From full on glamour in my last post to practical hand knits today! A pretty massive winter storm has hit New Zealand over the past week, and while Wellington hasn’t copped it like the South Island has there is still snow on the mountains around Wellington and we’ve had freezing southerly gales and horizontal hail and sleet. So I’ve been knitting furiously, trying to finish my second sock which has lain abandoned since April when I finished the first one! But first I have a hat which I also finished in April, but when hasn’t had much wear until lately. I find it a bit difficult to post about my knitting, as I generally don’t deviate from the pattern at all so I never really have much to say, so this post is a two for one…

 

the jersey is my Lesley sweater from Home and Away
 
This is the Fidra Hat by Gudrun Johnson, knitted up in Zealana Air Chunky. Its been so long since I knitted it that that I can’t really remember how it went, but I don’t recall it causing me too much grief! This yarn is both the most expensive and the most luscious think I’ve ever knit with! Its a blend of cashmere, silk, and possum down, and it is the softest thing I have ever felt. I still have about half a ball left, so I’ll need to think of something fancy for it. 

  
I do love a big pom pom! This one is a faux fur number which I liberated from a keyring once I realised how expensive it would be to get a fur pom pom off Amazon or Etsy or similar (damn shipping rates). I love it, but it does pull the hat back on my head after a while. I think I must have overstretched the ribbing when I blocked it, and now it’s a bit big. I may give the ribbing a light steam, to see if I can shrink it back together a bit.

  
The problem with using this wool for this pattern was that the gorgeous texture gets somewhat lost under the halo from the wool. A combination of knit, purl and eyelets form a double chevron pattern which is really pretty. If I was going to knit it again, I think I would use a smoother yarn with a tighter ply (is that the correct term? Something which is less loosely wound together) so that the different textures and patterns would really stand out.

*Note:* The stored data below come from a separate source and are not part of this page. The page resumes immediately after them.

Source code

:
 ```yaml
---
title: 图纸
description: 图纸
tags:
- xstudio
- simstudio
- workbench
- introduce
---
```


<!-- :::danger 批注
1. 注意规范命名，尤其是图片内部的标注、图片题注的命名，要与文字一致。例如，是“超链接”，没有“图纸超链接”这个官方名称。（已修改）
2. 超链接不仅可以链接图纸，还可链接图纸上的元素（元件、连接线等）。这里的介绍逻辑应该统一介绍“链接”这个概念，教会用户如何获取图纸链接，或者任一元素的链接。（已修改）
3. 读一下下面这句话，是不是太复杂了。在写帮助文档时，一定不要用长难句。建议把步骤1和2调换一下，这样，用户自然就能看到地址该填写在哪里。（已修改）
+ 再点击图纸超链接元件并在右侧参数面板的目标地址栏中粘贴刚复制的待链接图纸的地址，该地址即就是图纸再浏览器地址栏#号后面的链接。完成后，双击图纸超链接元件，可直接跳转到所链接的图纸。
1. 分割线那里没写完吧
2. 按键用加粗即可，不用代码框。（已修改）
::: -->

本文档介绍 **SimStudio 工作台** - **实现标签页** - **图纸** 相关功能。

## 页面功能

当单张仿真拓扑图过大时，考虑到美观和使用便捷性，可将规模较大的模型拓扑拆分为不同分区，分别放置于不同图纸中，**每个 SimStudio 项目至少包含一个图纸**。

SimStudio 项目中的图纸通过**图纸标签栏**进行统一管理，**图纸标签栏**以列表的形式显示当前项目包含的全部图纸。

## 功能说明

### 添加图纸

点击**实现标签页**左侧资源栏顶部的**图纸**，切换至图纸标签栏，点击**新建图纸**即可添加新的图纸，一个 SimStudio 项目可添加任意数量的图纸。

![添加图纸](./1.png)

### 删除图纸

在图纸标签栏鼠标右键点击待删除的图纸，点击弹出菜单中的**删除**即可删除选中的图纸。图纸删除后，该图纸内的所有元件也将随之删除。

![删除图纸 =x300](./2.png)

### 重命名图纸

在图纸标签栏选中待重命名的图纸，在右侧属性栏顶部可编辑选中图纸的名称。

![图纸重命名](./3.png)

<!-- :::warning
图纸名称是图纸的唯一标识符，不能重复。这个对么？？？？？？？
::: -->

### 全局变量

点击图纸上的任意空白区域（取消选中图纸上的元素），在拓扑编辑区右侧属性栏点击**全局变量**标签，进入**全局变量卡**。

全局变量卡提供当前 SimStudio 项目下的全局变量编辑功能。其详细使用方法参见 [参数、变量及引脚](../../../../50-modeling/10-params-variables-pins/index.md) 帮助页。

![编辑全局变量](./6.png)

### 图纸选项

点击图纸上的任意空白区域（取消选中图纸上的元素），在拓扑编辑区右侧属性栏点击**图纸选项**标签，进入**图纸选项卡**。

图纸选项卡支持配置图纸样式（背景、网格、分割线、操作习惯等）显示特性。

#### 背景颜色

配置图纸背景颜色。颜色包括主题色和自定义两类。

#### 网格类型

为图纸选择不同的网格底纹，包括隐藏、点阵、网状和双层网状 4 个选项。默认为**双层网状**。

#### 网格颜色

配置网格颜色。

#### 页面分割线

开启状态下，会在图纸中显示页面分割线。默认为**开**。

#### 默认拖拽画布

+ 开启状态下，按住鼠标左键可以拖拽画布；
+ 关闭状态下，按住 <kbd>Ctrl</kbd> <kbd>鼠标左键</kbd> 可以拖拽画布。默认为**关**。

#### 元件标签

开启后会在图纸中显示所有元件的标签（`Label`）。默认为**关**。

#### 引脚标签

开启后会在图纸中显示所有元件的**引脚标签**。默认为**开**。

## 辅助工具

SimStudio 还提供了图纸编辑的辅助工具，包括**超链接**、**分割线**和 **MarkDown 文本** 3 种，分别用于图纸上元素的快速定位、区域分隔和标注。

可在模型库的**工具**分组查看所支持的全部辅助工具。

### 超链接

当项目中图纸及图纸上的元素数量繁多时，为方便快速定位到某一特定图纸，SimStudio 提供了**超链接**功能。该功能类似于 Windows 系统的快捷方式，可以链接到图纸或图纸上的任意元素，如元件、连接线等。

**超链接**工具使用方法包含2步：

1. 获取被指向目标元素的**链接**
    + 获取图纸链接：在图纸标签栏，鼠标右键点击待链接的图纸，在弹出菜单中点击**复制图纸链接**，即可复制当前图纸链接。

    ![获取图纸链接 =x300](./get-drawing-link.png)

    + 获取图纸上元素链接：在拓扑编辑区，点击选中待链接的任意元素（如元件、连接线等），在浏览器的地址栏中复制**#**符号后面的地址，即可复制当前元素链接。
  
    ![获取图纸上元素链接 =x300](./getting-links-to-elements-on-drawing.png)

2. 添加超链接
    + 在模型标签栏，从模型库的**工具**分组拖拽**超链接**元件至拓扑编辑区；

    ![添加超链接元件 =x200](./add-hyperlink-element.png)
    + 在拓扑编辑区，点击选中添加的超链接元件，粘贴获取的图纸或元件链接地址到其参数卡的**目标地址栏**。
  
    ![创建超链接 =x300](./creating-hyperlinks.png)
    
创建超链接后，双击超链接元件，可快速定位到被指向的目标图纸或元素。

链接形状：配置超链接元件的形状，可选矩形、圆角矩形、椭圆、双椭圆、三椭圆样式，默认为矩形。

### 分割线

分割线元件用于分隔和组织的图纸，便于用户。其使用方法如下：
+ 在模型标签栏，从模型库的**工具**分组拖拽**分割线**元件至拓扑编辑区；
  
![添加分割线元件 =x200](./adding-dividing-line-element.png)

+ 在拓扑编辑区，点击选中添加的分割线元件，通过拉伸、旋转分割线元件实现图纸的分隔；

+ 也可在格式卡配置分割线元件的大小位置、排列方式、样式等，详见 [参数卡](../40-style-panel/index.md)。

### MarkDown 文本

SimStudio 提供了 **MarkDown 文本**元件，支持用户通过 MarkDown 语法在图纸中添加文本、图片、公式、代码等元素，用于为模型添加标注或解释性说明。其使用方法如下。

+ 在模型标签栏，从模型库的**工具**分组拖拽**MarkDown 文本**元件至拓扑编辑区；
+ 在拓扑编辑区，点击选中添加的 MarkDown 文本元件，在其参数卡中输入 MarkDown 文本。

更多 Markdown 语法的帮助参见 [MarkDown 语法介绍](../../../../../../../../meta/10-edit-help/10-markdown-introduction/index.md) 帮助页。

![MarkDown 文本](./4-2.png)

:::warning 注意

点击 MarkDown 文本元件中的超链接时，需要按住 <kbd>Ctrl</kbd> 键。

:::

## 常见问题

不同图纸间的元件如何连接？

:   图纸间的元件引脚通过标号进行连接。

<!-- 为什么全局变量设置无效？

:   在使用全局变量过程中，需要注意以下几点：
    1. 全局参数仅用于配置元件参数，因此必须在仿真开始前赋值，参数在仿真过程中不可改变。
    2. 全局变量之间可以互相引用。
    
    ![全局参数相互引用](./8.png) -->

Next up is my first proper pair of socks. I say proper pair, as these are the first ones I’ve made in sock yarn which will actually fit inside a pair of shoes (unlike my actual first pair of socks).

  
These are Hermione’s Everyday Socks, by Dreams in Fibre, a free cuff down pattern on Ravelry. I didn’t soley pick the pattern based on the name, but I do love all of her Harry Potter references in her patterns! The stitch pattern is actually the same as the Laule’a Socks, with offset purl stitches creating the texture amongst the stockinette stitches. I used the magic loop method to knit these, and found it much easier than using DPN’s, especially when lugging them around in my bag.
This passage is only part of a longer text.